Simplifying Source-Free Domain Adaptation for Object Detection: Effective Self-Training Strategies and Performance Insights

TL;DR

This paper addresses source-free domain adaptation for object detection, where access to source data is restricted. It demonstrates that adapting batch statistics via AdaBN and simpler self-training schemes can outperform many complex SFOD methods. It proposes Source-Free Unbiased Teacher (SF-UT) with an exponential moving average teacher and weak-strong augmentation, and a lightweight AdaBN + Fixed SF-FixMatch strategy; it also shows that training on a fixed set of pseudo-labels with AdaBN achieves competitive results and avoids teacher-student collapse. Experiments on Cityscapes→Foggy-Cityscapes, KITTI→Cityscapes, and SIM10k→Cityscapes show notable gains (e.g., 4.7 AP50 on Cityscapes→Foggy-Cityscapes) and competitive performance against state of the art. Overall, the work argues for simpler, BN-centric SFOD pipelines that are robust and efficient.

Abstract

This paper focuses on source-free domain adaptation for object detection in computer vision. This task is challenging and of great practical interest, due to the cost of obtaining annotated data sets for every new domain. Recent research has proposed various solutions for Source-Free Object Detection (SFOD), most being variations of teacher-student architectures with diverse feature alignment, regularization and pseudo-label selection strategies. Our work investigates simpler approaches and their performance compared to more complex SFOD methods in several adaptation scenarios. We highlight the importance of batch normalization layers in the detector backbone, and show that adapting only the batch statistics is a strong baseline for SFOD. We propose a simple extension of a Mean Teacher with strong-weak augmentation in the source-free setting, Source-Free Unbiased Teacher (SF-UT), and show that it actually outperforms most of the previous SFOD methods. Additionally, we showcase that an even simpler strategy consisting in training on a fixed set of pseudo-labels can achieve similar performance to the more complex teacher-student mutual learning, while being computationally efficient and mitigating the major issue of teacher-student collapse. We conduct experiments on several adaptation tasks using benchmark driving datasets including (Foggy)Cityscapes, Sim10k and KITTI, and achieve a notable improvement of 4.7\% AP50 on CityscapesFoggy-Cityscapes compared with the latest state-of-the-art in SFOD. Source code is available at https://github.com/EPFL-IMOS/simple-SFOD.
Paper Structure (21 sections, 4 equations, 5 figures, 8 tables)

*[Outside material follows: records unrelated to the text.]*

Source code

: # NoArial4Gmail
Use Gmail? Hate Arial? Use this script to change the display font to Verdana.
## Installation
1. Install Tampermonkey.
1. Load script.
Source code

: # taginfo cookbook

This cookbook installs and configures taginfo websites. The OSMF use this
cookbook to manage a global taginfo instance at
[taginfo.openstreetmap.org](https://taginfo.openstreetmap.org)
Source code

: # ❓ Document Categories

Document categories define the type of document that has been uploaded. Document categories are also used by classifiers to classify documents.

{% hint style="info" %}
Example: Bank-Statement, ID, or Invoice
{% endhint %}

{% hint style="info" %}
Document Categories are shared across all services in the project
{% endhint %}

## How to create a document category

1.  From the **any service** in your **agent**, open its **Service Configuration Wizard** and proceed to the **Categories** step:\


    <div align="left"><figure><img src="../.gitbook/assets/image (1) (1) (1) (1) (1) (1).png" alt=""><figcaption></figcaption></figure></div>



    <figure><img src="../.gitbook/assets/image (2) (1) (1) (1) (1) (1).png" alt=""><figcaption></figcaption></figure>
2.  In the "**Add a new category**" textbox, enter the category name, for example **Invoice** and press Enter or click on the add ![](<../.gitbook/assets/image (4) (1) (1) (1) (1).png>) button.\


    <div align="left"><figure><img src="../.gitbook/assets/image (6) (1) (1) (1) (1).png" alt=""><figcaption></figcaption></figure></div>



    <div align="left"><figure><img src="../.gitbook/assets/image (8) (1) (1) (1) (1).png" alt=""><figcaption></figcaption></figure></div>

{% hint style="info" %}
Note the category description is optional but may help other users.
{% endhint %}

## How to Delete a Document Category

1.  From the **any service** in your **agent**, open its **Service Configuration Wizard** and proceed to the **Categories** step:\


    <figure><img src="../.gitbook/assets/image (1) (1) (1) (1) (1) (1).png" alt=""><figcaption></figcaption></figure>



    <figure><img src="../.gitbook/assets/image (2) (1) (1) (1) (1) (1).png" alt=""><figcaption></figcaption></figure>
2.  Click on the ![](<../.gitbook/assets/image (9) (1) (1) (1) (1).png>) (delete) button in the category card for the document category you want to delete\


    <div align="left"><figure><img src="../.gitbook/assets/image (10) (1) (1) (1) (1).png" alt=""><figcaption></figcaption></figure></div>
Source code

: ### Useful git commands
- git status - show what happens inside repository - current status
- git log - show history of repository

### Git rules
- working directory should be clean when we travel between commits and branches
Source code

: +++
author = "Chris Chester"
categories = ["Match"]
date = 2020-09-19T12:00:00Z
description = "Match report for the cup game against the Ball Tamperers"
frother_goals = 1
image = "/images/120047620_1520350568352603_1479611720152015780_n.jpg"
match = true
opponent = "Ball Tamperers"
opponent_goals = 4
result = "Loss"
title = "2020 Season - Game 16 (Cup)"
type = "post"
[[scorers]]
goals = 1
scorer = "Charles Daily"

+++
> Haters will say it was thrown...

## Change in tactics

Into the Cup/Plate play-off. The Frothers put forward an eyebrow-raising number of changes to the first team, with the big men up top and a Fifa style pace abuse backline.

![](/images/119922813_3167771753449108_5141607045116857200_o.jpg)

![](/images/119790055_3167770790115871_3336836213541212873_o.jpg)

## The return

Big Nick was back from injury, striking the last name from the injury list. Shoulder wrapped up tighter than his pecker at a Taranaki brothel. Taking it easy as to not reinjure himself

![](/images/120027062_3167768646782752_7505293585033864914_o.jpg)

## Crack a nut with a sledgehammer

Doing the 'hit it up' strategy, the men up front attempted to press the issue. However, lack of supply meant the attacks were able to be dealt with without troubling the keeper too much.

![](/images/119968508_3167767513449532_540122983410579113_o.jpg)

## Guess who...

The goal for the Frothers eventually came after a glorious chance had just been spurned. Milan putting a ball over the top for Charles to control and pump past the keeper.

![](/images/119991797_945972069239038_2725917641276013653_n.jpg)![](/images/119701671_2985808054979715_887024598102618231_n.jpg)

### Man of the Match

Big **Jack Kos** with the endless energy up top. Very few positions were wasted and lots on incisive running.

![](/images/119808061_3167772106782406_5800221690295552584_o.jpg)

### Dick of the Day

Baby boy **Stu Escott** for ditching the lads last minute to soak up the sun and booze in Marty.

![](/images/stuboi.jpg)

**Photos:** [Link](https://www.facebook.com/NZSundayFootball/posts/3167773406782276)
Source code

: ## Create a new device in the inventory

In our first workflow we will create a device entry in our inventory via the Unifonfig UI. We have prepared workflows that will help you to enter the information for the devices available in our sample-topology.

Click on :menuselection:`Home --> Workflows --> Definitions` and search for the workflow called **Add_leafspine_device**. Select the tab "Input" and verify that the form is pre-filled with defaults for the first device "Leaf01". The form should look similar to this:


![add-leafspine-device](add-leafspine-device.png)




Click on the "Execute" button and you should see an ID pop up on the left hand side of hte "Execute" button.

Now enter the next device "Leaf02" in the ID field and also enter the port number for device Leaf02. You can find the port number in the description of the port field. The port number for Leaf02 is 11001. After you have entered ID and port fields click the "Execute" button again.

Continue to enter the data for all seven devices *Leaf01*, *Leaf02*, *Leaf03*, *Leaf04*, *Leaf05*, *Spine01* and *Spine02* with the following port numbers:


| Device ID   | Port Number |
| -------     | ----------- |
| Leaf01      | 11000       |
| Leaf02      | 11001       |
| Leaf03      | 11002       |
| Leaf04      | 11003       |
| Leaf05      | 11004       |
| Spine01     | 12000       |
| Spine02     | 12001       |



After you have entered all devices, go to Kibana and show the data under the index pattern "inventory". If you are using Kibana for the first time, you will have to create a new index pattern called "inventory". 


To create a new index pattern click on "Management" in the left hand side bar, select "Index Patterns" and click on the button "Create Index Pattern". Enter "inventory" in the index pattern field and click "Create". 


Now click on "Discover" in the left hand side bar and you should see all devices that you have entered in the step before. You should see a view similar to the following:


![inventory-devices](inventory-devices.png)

This paper contains 21 sections, 4 equations, 5 figures, 8 tables.

Figures (5)

  • Figure 1: Overview of Source-Free Mean Teacher configurations for SFOD with different teacher update rates $\alpha$ and use of weak-strong augmentation. The extreme case of $\alpha=0$ (i.e., teacher = student) corresponds to (source-free) Pseudo-Label lee_pseudo-label_2013 and FixMatch sohn2020fixmatch respectively. On the other hand, $\alpha=1$ boils down to freezing the teacher and training on a fixed set of pseudo-labels. Surprisingly, training on fixed pseudo-labels after AdaBN li2018adaptive yields similar performance than more complex teacher-student mutual learning and challenges state-of-the-art SFOD methods.
  • Figure 2: Proposed Source-Free Unbiased Teacher (SF-UT) architecture.
  • Figure 3: Proposed Fixed Source-Free FixMatch (Fixed SF-FM) strategy.
  • Figure 4: Training curves of the studied self-training strategies on Cityscapes$\rightarrow$Foggy. The best-performing ones are the proposed Source-Free Unbiased Teacher (SF-UT) and AdaBN + Fixed Source-Free FixMatch (SF-FM), the latter being the only method not subject to collapse during training.
  • Figure 5: Illustration of the visualization results from different models. From left to right, they are source model, AdaBN model, SF-UT model and AdaBN + Fixed SF-FM. The adaptation task is from Cityscapes to Foggy-Cityscapes. The images shown are on Foggy-Cityscapes.